Eligibility Criteria
- Your project must:
- last between 12 and 24 months
- carry out at least 80% of its project work in the UK
- intend to exploit the results from or in the UK
- start by 1 October 2024
- end by 30 September 2026
- work collaboratively with an R&D project in the US which is funded by NOWRDC
- To be eligible for an Innovate UK grant award, the US project which you intend to collaborate with must also be awarded funding from NOWRDC.
- Applications identified as not eligible by either Innovate UK or NOWRDC will not be sent for assessment.
- To lead a project your organisation must:
- be a UK registered business of any size or a research and technology organisation (RTO)
- be or involve at least one grant claiming UK micro, small or medium-sized enterprise (SME)
- To collaborate with the lead, your organisation must be one of the following UK registered:
- business of any size
- academic institution
- public sector organisation
- research and technology organisation (RTO)
- Each organisation in your consortium will receive funding from its respective national funding body.
- Each UK partner organisation must be invited into the Innovation Funding Service by the lead to collaborate on a project. Once partners have accepted the invitation, they will be asked to login or to create an account in the Innovation Funding Service.
- Your project can include partners that do not receive any of this competition’s funding, for example non-UK businesses. Their costs will count towards the total project costs.
- You cannot include US partners that do not receive Innovate UK funding, and their costs will not count towards the total project costs.
- Subcontractors can be from anywhere in the UK and you must select them through your usual procurement process.

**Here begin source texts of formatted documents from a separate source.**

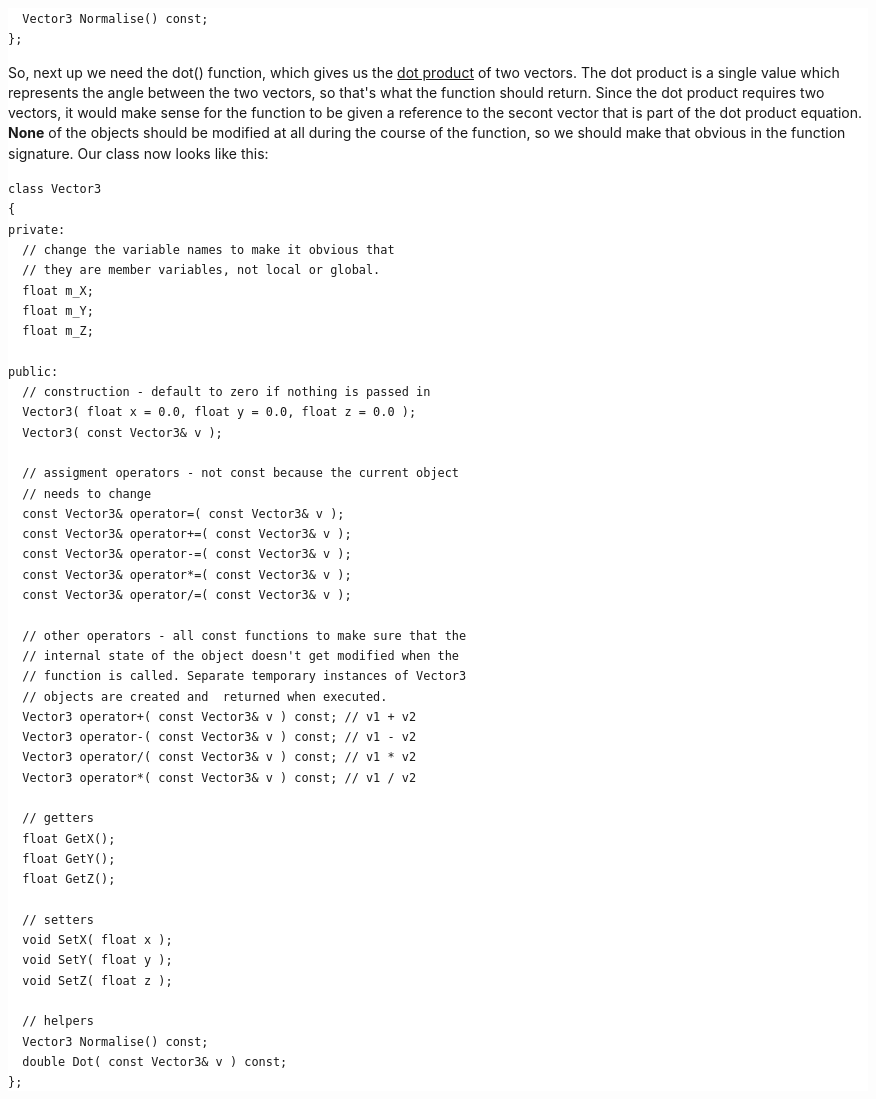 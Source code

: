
 ```
  Vector3 Normalise() const;
};
```

So, next up we need the dot() function, which gives us the <a href="http://en.wikipedia.org/wiki/Dot_product" title="Dot Product">dot product</a> of two vectors. The dot product is a single value which represents the angle between the two vectors, so that's what the function should return. Since the dot product requires two vectors, it would make sense for the function to be given a reference to the secont vector that is part of the dot product equation. <strong>None</strong> of the objects should be modified at all during the course of the function, so we should make that obvious in the function signature. Our class now looks like this:
```
class Vector3
{
private:
  // change the variable names to make it obvious that
  // they are member variables, not local or global.
  float m_X;
  float m_Y;
  float m_Z;

public:
  // construction - default to zero if nothing is passed in
  Vector3( float x = 0.0, float y = 0.0, float z = 0.0 );
  Vector3( const Vector3& v );

  // assigment operators - not const because the current object
  // needs to change
  const Vector3& operator=( const Vector3& v );
  const Vector3& operator+=( const Vector3& v );
  const Vector3& operator-=( const Vector3& v );
  const Vector3& operator*=( const Vector3& v );
  const Vector3& operator/=( const Vector3& v );

  // other operators - all const functions to make sure that the
  // internal state of the object doesn't get modified when the
  // function is called. Separate temporary instances of Vector3
  // objects are created and  returned when executed.
  Vector3 operator+( const Vector3& v ) const; // v1 + v2
  Vector3 operator-( const Vector3& v ) const; // v1 - v2
  Vector3 operator/( const Vector3& v ) const; // v1 * v2
  Vector3 operator*( const Vector3& v ) const; // v1 / v2

  // getters
  float GetX();
  float GetY();
  float GetZ();

  // setters
  void SetX( float x );
  void SetY( float y );
  void SetZ( float z );

  // helpers
  Vector3 Normalise() const;
  double Dot( const Vector3& v ) const;
};
```
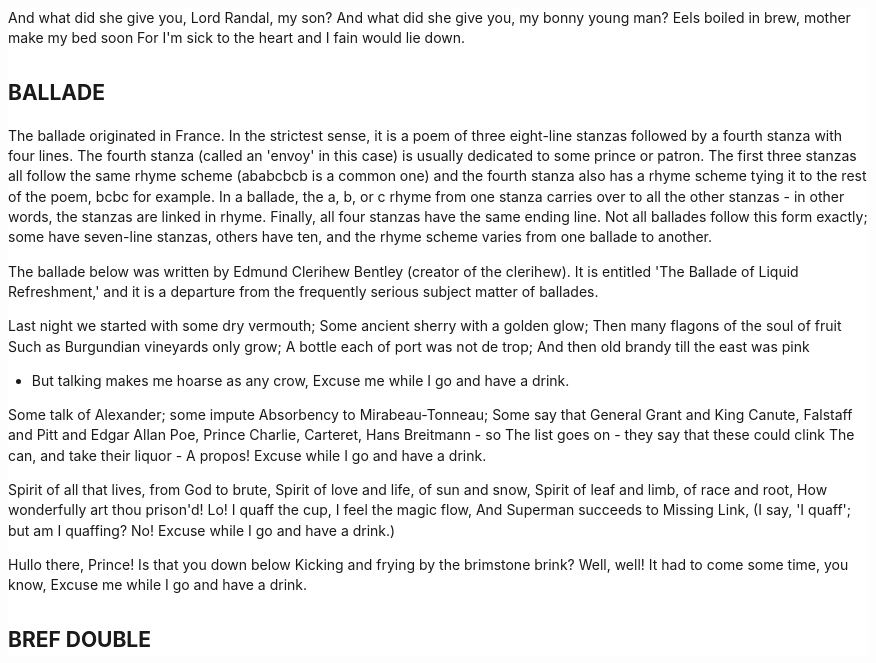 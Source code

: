 And what did she give you, Lord Randal, my son?
And what did she give you, my bonny young man?
Eels boiled in brew, mother make my bed soon
For I'm sick to the heart and I fain would lie down.

## BALLADE

The ballade originated in France. In the strictest sense, it is a poem of three eight-line stanzas followed by a fourth stanza with four lines. The fourth stanza (called an 'envoy' in this case) is usually dedicated to some prince or patron. The first three stanzas all follow the same rhyme scheme (ababcbcb is a common one) and the fourth stanza also has a rhyme scheme tying it to the rest of the poem, bcbc for example. In a ballade, the a, b, or c rhyme from one stanza carries over to all the other stanzas - in other words, the stanzas are linked in rhyme. Finally, all four stanzas have the same ending line. Not all ballades follow this form exactly; some have seven-line stanzas, others have ten, and the rhyme scheme varies from one ballade to another.

The ballade below was written by Edmund Clerihew Bentley (creator of the clerihew). It is entitled 'The Ballade of Liquid Refreshment,' and it is a departure from the frequently serious subject matter of ballades.

Last night we started with some dry vermouth;
Some ancient sherry with a golden glow;
Then many flagons of the soul of fruit
Such as Burgundian vineyards only grow;
A bottle each of port was not de trop;
And then old brandy till the east was pink
- But talking makes me hoarse as any crow,
Excuse me while I go and have a drink.

Some talk of Alexander; some impute
Absorbency to Mirabeau-Tonneau;
Some say that General Grant and King Canute,
Falstaff and Pitt and Edgar Allan Poe,
Prince Charlie, Carteret, Hans Breitmann - so
The list goes on - they say that these could clink
The can, and take their liquor - A propos!
Excuse while I go and have a drink.

Spirit of all that lives, from God to brute,
Spirit of love and life, of sun and snow,
Spirit of leaf and limb, of race and root,
How wonderfully art thou prison'd! Lo!
I quaff the cup, I feel the magic flow,
And Superman succeeds to Missing Link,
(I say, 'I quaff'; but am I quaffing? No!
Excuse while I go and have a drink.)

Hullo there, Prince! Is that you down below
Kicking and frying by the brimstone brink?
Well, well! It had to come some time, you know,
Excuse me while I go and have a drink.

## BREF DOUBLE
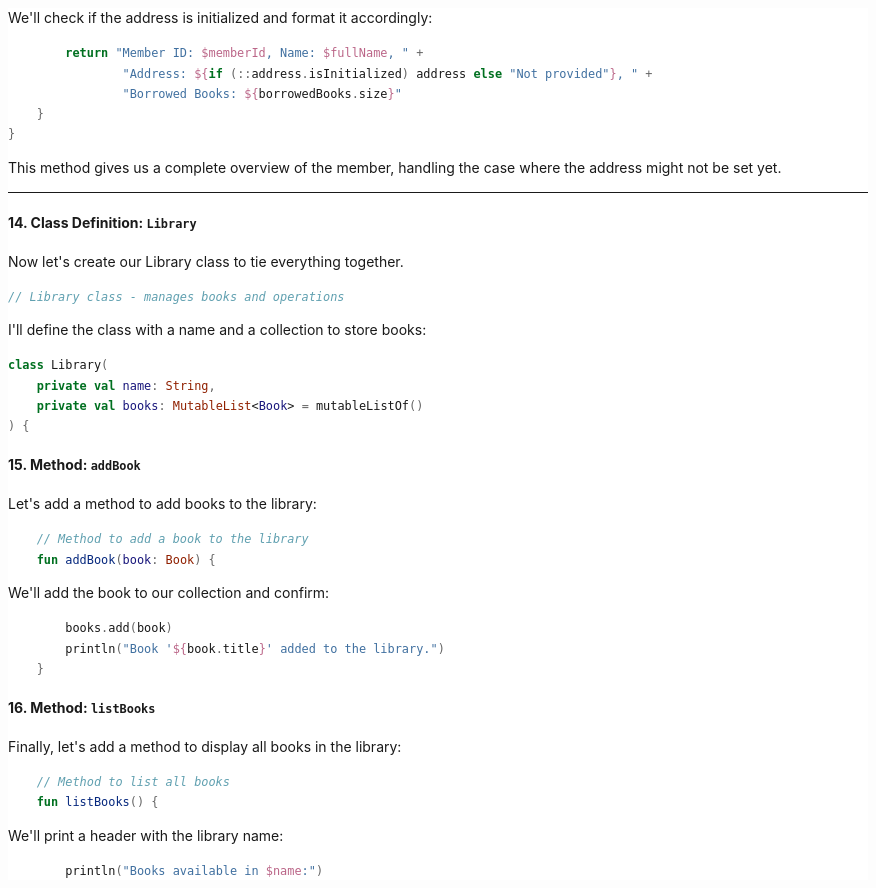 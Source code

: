 We'll check if the address is initialized and format it accordingly:

```kotlin
        return "Member ID: $memberId, Name: $fullName, " +
                "Address: ${if (::address.isInitialized) address else "Not provided"}, " +
                "Borrowed Books: ${borrowedBooks.size}"
    }
}
```

This method gives us a complete overview of the member, handling the case where the address might not be set yet.

---
#### 14. Class Definition: `Library`

Now let's create our Library class to tie everything together.

```kotlin
// Library class - manages books and operations
```

I'll define the class with a name and a collection to store books:

```kotlin
class Library(
    private val name: String,
    private val books: MutableList<Book> = mutableListOf()
) {
```

#### 15. Method: `addBook`

Let's add a method to add books to the library:

```kotlin
    // Method to add a book to the library
    fun addBook(book: Book) {
```

We'll add the book to our collection and confirm:

```kotlin
        books.add(book)
        println("Book '${book.title}' added to the library.")
    }
```

#### 16. Method: `listBooks`

Finally, let's add a method to display all books in the library:

```kotlin
    // Method to list all books
    fun listBooks() {
```

We'll print a header with the library name:

```kotlin
        println("Books available in $name:")
```

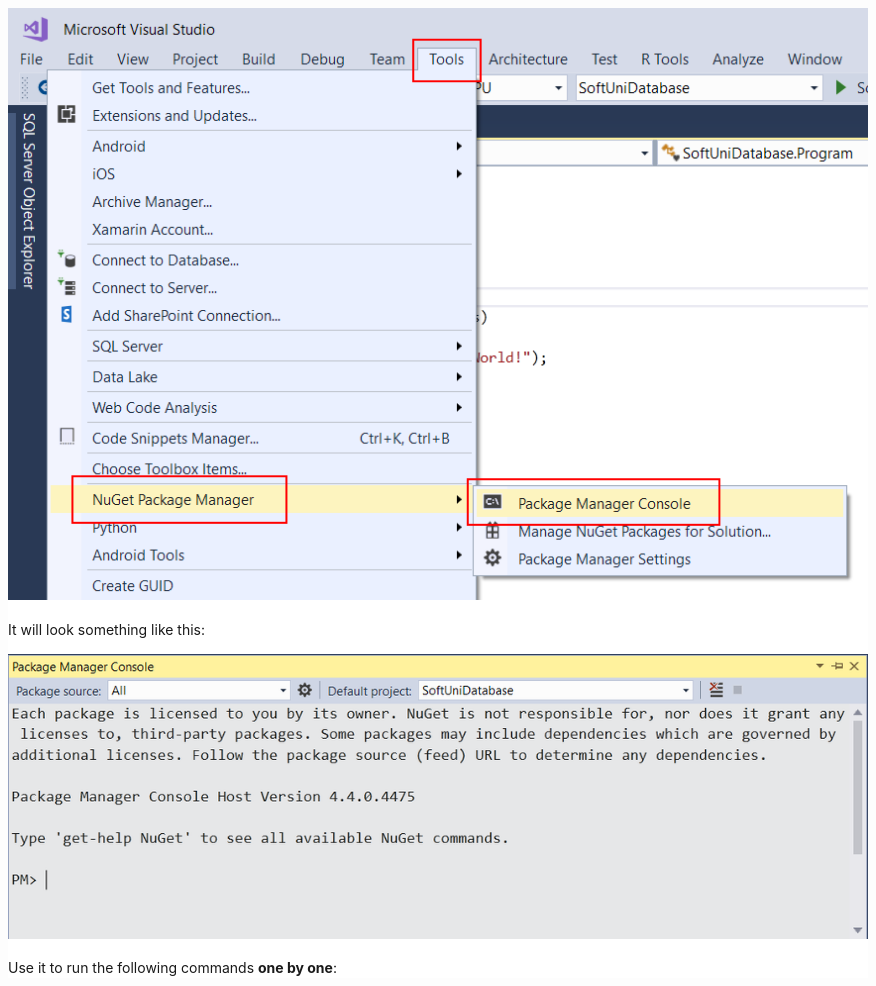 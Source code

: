 ![C:\\Users\\bdanc\\AppData\\Local\\Microsoft\\Windows\\INetCache\\Content.Word\\Package_Manager_Console_Path.png](media/4c23eebb314d91f4ef17f9347e1cfcd3.png)

It will look something like this:

![C:\\Users\\bdanc\\AppData\\Local\\Microsoft\\Windows\\INetCache\\Content.Word\\Package_Manager_Console.png](media/64eaa69515fae7f487d363687ff73d38.png)

Use it to run the following commands **one by one**:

- You can use subcontractors from the European Economic Area (EEA) but must make the case in your application as to why you could not use suppliers from the UK.
- You must provide a detailed rationale, evidence of the potential UK contractors you approached and the reasons why they were unable to work with you. They will not accept a cheaper cost as a sufficient reason to use an EEA subcontractor.
- All subcontractor costs must be justified and appropriate to the total project costs.
- A business or research and technology organisation (RTO) can only lead on one application but can be included as a collaborator in a further 2 applications.
- If a business is not leading any application, it can be included as a collaborator in up to 3 applications.
- They will not award you funding if you have:
- failed to exploit a previously funded project
- an overdue independent accountant’s report
- failed to comply with grant terms and conditions.